(Collected data entries)
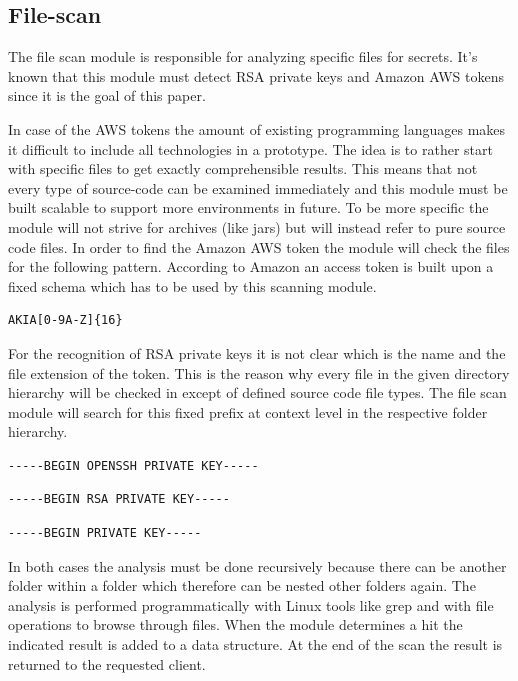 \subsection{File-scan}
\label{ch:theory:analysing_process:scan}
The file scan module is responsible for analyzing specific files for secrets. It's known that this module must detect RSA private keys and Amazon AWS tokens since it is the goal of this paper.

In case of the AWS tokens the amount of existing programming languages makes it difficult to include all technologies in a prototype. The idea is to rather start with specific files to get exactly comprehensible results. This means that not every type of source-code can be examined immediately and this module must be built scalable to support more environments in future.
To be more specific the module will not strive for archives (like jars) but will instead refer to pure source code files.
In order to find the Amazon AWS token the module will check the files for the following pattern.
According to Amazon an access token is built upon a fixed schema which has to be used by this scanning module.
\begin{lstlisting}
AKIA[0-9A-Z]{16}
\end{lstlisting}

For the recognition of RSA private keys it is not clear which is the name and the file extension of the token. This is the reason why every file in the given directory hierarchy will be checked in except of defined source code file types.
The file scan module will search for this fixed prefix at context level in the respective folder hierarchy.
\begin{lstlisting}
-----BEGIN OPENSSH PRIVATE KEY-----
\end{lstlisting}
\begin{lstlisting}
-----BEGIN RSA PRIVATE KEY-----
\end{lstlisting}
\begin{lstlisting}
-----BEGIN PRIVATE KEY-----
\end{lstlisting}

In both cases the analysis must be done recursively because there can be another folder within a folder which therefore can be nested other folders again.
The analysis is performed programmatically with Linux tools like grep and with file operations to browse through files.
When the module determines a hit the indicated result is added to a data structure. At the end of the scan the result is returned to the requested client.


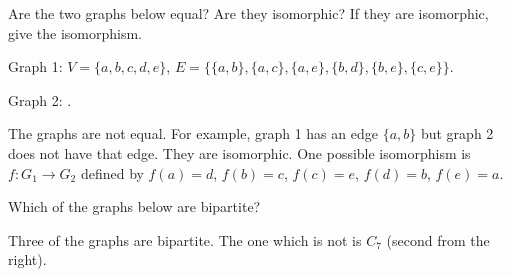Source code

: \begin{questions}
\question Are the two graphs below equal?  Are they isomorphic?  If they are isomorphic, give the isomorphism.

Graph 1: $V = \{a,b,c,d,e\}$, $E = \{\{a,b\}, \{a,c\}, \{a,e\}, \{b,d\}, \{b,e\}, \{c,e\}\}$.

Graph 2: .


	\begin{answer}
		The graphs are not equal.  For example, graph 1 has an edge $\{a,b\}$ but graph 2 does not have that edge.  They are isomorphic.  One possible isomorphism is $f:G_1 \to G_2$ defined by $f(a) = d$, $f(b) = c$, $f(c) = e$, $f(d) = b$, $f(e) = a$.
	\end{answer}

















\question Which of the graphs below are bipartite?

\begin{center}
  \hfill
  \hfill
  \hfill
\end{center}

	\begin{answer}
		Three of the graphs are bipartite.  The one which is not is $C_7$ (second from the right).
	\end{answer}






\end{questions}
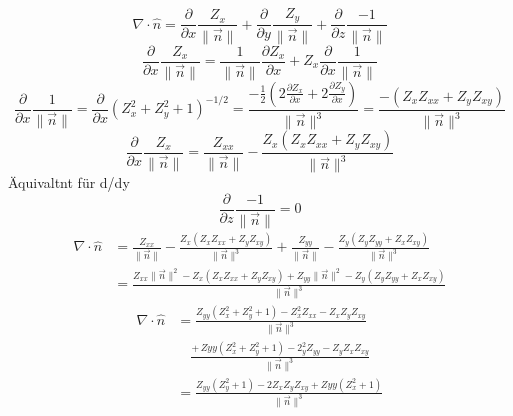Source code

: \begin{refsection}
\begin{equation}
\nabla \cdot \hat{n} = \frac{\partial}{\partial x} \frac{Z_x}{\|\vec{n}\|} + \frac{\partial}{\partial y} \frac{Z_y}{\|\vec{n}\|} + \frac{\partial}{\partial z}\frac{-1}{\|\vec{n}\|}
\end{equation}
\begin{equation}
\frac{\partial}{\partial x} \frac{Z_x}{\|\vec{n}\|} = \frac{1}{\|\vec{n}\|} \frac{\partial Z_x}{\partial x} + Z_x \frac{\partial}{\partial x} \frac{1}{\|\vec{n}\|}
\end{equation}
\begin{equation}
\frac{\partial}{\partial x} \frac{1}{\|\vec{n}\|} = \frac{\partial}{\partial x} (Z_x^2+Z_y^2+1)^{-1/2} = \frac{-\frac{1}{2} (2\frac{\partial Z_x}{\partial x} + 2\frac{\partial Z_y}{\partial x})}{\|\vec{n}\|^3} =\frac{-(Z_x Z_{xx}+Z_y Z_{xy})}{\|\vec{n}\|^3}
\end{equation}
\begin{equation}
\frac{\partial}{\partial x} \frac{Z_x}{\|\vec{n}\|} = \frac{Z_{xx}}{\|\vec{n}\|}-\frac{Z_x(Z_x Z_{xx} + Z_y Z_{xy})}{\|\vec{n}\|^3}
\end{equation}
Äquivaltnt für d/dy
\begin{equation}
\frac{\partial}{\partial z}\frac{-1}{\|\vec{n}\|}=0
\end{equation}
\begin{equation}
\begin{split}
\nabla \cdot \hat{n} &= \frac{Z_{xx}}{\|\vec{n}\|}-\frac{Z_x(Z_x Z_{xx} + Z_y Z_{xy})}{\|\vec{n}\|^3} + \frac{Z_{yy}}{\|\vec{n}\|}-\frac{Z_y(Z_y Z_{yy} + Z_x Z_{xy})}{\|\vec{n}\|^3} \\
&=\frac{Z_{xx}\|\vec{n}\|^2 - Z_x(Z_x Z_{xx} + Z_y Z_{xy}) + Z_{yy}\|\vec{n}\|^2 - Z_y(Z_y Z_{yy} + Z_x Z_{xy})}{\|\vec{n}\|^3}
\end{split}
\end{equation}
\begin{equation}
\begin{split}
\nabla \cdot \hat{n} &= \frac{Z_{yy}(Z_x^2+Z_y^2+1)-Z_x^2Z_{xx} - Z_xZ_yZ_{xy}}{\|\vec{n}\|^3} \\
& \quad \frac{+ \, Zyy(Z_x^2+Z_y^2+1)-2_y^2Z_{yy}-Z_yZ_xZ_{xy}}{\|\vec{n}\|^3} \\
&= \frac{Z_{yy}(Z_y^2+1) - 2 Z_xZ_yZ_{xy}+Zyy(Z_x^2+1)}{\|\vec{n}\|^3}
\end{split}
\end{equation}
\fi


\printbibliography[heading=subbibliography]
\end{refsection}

_Directions for this task_
Repeat each line above exactly as it reads, omitting any pictures.

_Reply to the exercise_
 \subsection{File-scan}
\label{ch:theory:analysing_process:scan}
The file scan module is responsible for analyzing specific files for secrets. It's known that this module must detect RSA private keys and Amazon AWS tokens since it is the goal of this paper.

In case of the AWS tokens the amount of existing programming languages makes it difficult to include all technologies in a prototype. The idea is to rather start with specific files to get exactly comprehensible results. This means that not every type of source-code can be examined immediately and this module must be built scalable to support more environments in future.
To be more specific the module will not strive for archives (like jars) but will instead refer to pure source code files.
In order to find the Amazon AWS token the module will check the files for the following pattern.
According to Amazon an access token is built upon a fixed schema which has to be used by this scanning module.
\begin{lstlisting}
AKIA[0-9A-Z]{16}
\end{lstlisting}

For the recognition of RSA private keys it is not clear which is the name and the file extension of the token. This is the reason why every file in the given directory hierarchy will be checked in except of defined source code file types.
The file scan module will search for this fixed prefix at context level in the respective folder hierarchy.
\begin{lstlisting}
-----BEGIN OPENSSH PRIVATE KEY-----
\end{lstlisting}
\begin{lstlisting}
-----BEGIN RSA PRIVATE KEY-----
\end{lstlisting}
\begin{lstlisting}
-----BEGIN PRIVATE KEY-----
\end{lstlisting}

In both cases the analysis must be done recursively because there can be another folder within a folder which therefore can be nested other folders again.
The analysis is performed programmatically with Linux tools like grep and with file operations to browse through files.
When the module determines a hit the indicated result is added to a data structure. At the end of the scan the result is returned to the requested client.


Source code

: \begin{questions}
\question Are the two graphs below equal?  Are they isomorphic?  If they are isomorphic, give the isomorphism.

Graph 1: $V = \{a,b,c,d,e\}$, $E = \{\{a,b\}, \{a,c\}, \{a,e\}, \{b,d\}, \{b,e\}, \{c,e\}\}$.

Graph 2: .


	\begin{answer}
		The graphs are not equal.  For example, graph 1 has an edge $\{a,b\}$ but graph 2 does not have that edge.  They are isomorphic.  One possible isomorphism is $f:G_1 \to G_2$ defined by $f(a) = d$, $f(b) = c$, $f(c) = e$, $f(d) = b$, $f(e) = a$.
	\end{answer}

















\question Which of the graphs below are bipartite?

\begin{center}
  \hfill
  \hfill
  \hfill
\end{center}

	\begin{answer}
		Three of the graphs are bipartite.  The one which is not is $C_7$ (second from the right).
	\end{answer}






\end{questions}
Source code

: \begin{refsection}
\begin{equation}
\nabla \cdot \hat{n} = \frac{\partial}{\partial x} \frac{Z_x}{\|\vec{n}\|} + \frac{\partial}{\partial y} \frac{Z_y}{\|\vec{n}\|} + \frac{\partial}{\partial z}\frac{-1}{\|\vec{n}\|}
\end{equation}
\begin{equation}
\frac{\partial}{\partial x} \frac{Z_x}{\|\vec{n}\|} = \frac{1}{\|\vec{n}\|} \frac{\partial Z_x}{\partial x} + Z_x \frac{\partial}{\partial x} \frac{1}{\|\vec{n}\|}
\end{equation}
\begin{equation}
\frac{\partial}{\partial x} \frac{1}{\|\vec{n}\|} = \frac{\partial}{\partial x} (Z_x^2+Z_y^2+1)^{-1/2} = \frac{-\frac{1}{2} (2\frac{\partial Z_x}{\partial x} + 2\frac{\partial Z_y}{\partial x})}{\|\vec{n}\|^3} =\frac{-(Z_x Z_{xx}+Z_y Z_{xy})}{\|\vec{n}\|^3}
\end{equation}
\begin{equation}
\frac{\partial}{\partial x} \frac{Z_x}{\|\vec{n}\|} = \frac{Z_{xx}}{\|\vec{n}\|}-\frac{Z_x(Z_x Z_{xx} + Z_y Z_{xy})}{\|\vec{n}\|^3}
\end{equation}
Äquivaltnt für d/dy
\begin{equation}
\frac{\partial}{\partial z}\frac{-1}{\|\vec{n}\|}=0
\end{equation}
\begin{equation}
\begin{split}
\nabla \cdot \hat{n} &= \frac{Z_{xx}}{\|\vec{n}\|}-\frac{Z_x(Z_x Z_{xx} + Z_y Z_{xy})}{\|\vec{n}\|^3} + \frac{Z_{yy}}{\|\vec{n}\|}-\frac{Z_y(Z_y Z_{yy} + Z_x Z_{xy})}{\|\vec{n}\|^3} \\
&=\frac{Z_{xx}\|\vec{n}\|^2 - Z_x(Z_x Z_{xx} + Z_y Z_{xy}) + Z_{yy}\|\vec{n}\|^2 - Z_y(Z_y Z_{yy} + Z_x Z_{xy})}{\|\vec{n}\|^3}
\end{split}
\end{equation}
\begin{equation}
\begin{split}
\nabla \cdot \hat{n} &= \frac{Z_{yy}(Z_x^2+Z_y^2+1)-Z_x^2Z_{xx} - Z_xZ_yZ_{xy}}{\|\vec{n}\|^3} \\
& \quad \frac{+ \, Zyy(Z_x^2+Z_y^2+1)-2_y^2Z_{yy}-Z_yZ_xZ_{xy}}{\|\vec{n}\|^3} \\
&= \frac{Z_{yy}(Z_y^2+1) - 2 Z_xZ_yZ_{xy}+Zyy(Z_x^2+1)}{\|\vec{n}\|^3}
\end{split}
\end{equation}
\fi


\printbibliography[heading=subbibliography]
\end{refsection}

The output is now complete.